Start of Extracted data

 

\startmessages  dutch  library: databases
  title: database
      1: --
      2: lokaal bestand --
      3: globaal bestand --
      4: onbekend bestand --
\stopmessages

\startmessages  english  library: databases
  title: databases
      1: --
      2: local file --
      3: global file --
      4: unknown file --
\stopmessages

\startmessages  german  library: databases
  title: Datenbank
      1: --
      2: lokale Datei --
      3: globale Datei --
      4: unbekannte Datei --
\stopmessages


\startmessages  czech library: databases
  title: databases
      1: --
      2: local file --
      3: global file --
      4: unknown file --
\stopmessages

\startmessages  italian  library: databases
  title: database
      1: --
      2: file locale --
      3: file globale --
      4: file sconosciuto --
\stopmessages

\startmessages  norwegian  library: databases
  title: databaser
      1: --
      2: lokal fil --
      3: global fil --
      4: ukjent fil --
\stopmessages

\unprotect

End of Extracted data

What you need to do: The answer consists solely of the lines from the one containing "2: lokal fil" through the last line of the data above, reproduced exactly.

Response:
      2: lokal fil --
      3: global fil --
      4: ukjent fil --
\stopmessages

\unprotect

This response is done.